Quinze ans qu'Alun Wyn Jones s'est installé dans le pack du pays de Galles, quinze ans que ses mots sont aussi prudemment choisis que ses gestes dans un ruck. Pour se projeter sur le France - Galles de ce soir, le capitaine a évoqué «un match relativement important». À chacun sa théorie de la relativité, hein, quand on est à la veille d'un possible quatrième Grand Chelem personnel, soit un de plus que l'Irlande ou l'Écosse, un total qui vous place dans une catégorie unique, alors qu'on a déjà un record mondial, celui de sélections, chipé à Richie McCaw (156, dont 9 avec les Lions britanniques et irlandais, contre 148).
Alors pour perdre tout sens de la mesure, et prendre celle du deuxième-ligne de 35 ans, il vaut mieux s'égarer dans l'atelier de Richard Hughes, à Pontypridd, à une vingtaine de kilomètres de Cardiff. Depuis qu'il a 17 ans, Richard, maintenant sexagénaire, a repris l'inspiration de son père, John, et sculpte des petites figurines de sportifs, essentiellement des rugbymen. Et Alun Wyn Jones s'est, au fil de ses succès, fait une place à part. Le Grand Chelem 2019 lui avait ainsi soufflé son dernier "Grogg", le nom de ces statuettes qu'il façonne dans l'argile après avoir disséqué les attitudes des joueurs.
Il y a deux ans, Richard avait d'abord dû lutter contre le mal du supporter, cette angoisse terrible qui l'étreint avant les matches. «J'avais fui, le jour de Galles-Irlande, mais j'avais quand même regardé le match au lit, dans la chambre d'un pub d'Oxford... sourit-il. Et j'ai vu Alun, quand il portait le trophée, faire ce geste avec ses doigts, un trois, pour signifier que c'était son troisième Grand Chelem. J'ai tout de suite su que c'était comme ça que j'allais faire son prochain Grogg ! Comme Alun est quelqu'un de modeste, je suis sûr que dès qu'il a réalisé qu'il avait fait ce geste, il s'est demandé : "Oh non, est-ce que j'ai vraiment fait ça ? C'est un peu trop pour moi !" Mais je n'ai pas pu résister !»
Dès le lendemain, Richard était rentré dans ses Valleys, sa région minière, pour travailler sur cette édition spéciale.
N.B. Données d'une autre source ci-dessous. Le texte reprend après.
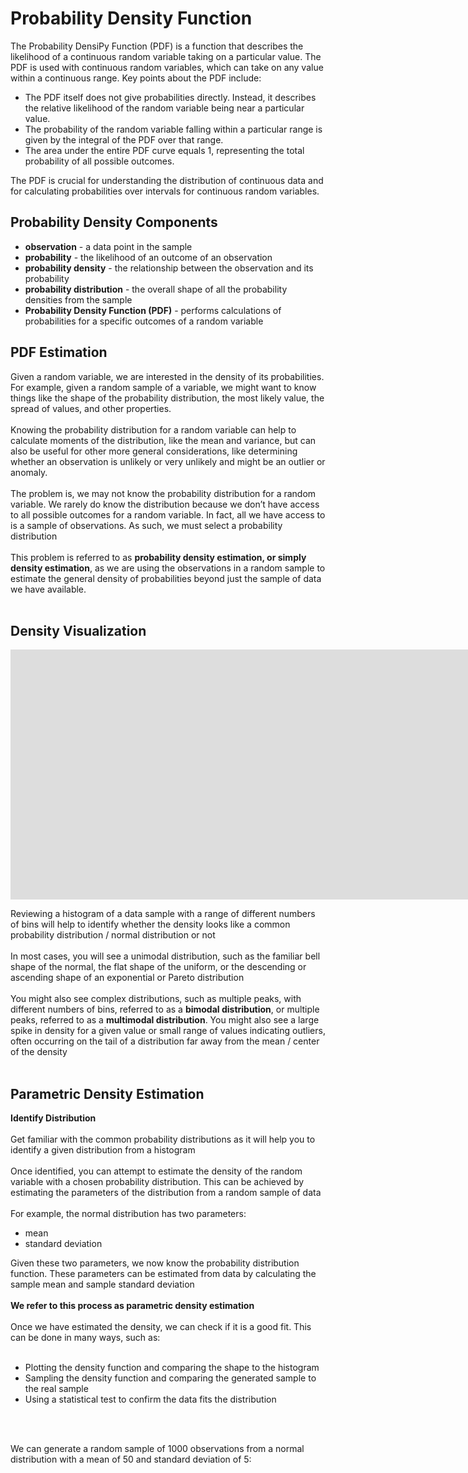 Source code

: # Probability Density Function
The Probability DensiPy Function (PDF) is a function that describes the likelihood of a continuous random variable taking on a particular value. The PDF is used with continuous random variables, which can take on any value within a continuous range. Key points about the PDF include:

- The PDF itself does not give probabilities directly. Instead, it describes the relative likelihood of the random variable being near a particular value.
- The probability of the random variable falling within a particular range is given by the integral of the PDF over that range.
- The area under the entire PDF curve equals 1, representing the total probability of all possible outcomes.

The PDF is crucial for understanding the distribution of continuous data and for calculating probabilities over intervals for continuous random variables.

## Probability Density Components
* **observation** - a data point in the sample
* **probability** - the likelihood of an outcome of an observation 
* **probability density** - the relationship between the observation and its probability 
* **probability distribution** - the overall shape of all the probability densities from the sample
* **Probability Density Function (PDF)** - performs calculations of probabilities for a specific outcomes of a random variable

## PDF Estimation
Given a random variable, we are interested in the density of its probabilities. For example, given a random sample of a variable, we might want to know things like the shape of the probability distribution, the most likely value, the spread of values, and other properties.<br><br>
Knowing the probability distribution for a random variable can help to calculate moments of the distribution, like the mean and variance, but can also be useful for other more general considerations, like determining whether an observation is unlikely or very unlikely and might be an outlier or anomaly.<br><br>
The problem is, we may not know the probability distribution for a random variable. We rarely do know the distribution because we don’t have access to all possible outcomes for a random variable. In fact, all we have access to is a sample of observations. As such, we must select a probability distribution<br><br>
This problem is referred to as <b>probability density estimation, or simply density estimation</b>, as we are using the observations in a random sample to estimate the general density of probabilities beyond just the sample of data we have available.<br><br>

## Density Visualization
<iframe src="https://bytes0211.github.io/distributions/bokeh/density1.html"
     sandbox="allow-same-origin allow-scripts"
     width="500%"
     height="400"
     scrolling="no"
     seamless="seamless"
     frameborder="0">
</iframe>
<br>

Reviewing a histogram of a data sample with a range of different numbers of bins will help to identify whether the density looks like a common probability distribution / normal distribution or not<br>
<br>
In most cases, you will see a unimodal distribution, such as the familiar bell shape of the normal, the flat shape of the uniform, or the descending or ascending shape of an exponential or Pareto distribution<br>
<br>
You might also see complex distributions, such as multiple peaks, with different numbers of bins, referred to as a **bimodal distribution**, or multiple peaks, referred to as a **multimodal distribution**. You might also see a large spike in density for a given value or small range of values indicating outliers, often occurring on the tail of a distribution far away from the mean / center of the density<br>
<br>

## Parametric Density Estimation

**Identify Distribution**
<br><br>
Get familiar with the common probability distributions as it will help you to identify a given distribution from a histogram<br>
<br>
Once identified, you can attempt to estimate the density of the random variable with a chosen probability distribution. This can be achieved by estimating the parameters of the distribution from a random sample of data<br>
<br>
For example, the normal distribution has two parameters:<br>

* mean
* standard deviation

 Given these two parameters, we now know the probability distribution function. These parameters can be estimated from data by calculating the sample mean and sample standard deviation<br>
 <br>
 **We refer to this process as parametric density estimation**<br>
 <br>
 Once we have estimated the density, we can check if it is a good fit. This can be done in many ways, such as:<br>
 <br>
 * Plotting the density function and comparing the shape to the histogram
 * Sampling the density function and comparing the generated sample to the real sample
 * Using a statistical test to confirm the data fits the distribution
<br>
<br>

We can generate a random sample of 1000 observations from a normal distribution with a mean of 50 and standard deviation of 5:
Tout s'est vendu en deux jours, 500 exemplaires : «On aurait pu en faire deux fois plus, mais on n'a qu'une employée qui en peint dix par semaine, Sandra. Moi, il me faut six à sept semaines pour réaliser le moule.» A.W. Jones est donc une valeur sûre. Moins populaire que Gareth Edwards, le mythique demi de mêlée que Richard continue à renouveler. Mais l'actuel totem de la sélection galloise a déjà quatre statuettes commercialisées à son effigie.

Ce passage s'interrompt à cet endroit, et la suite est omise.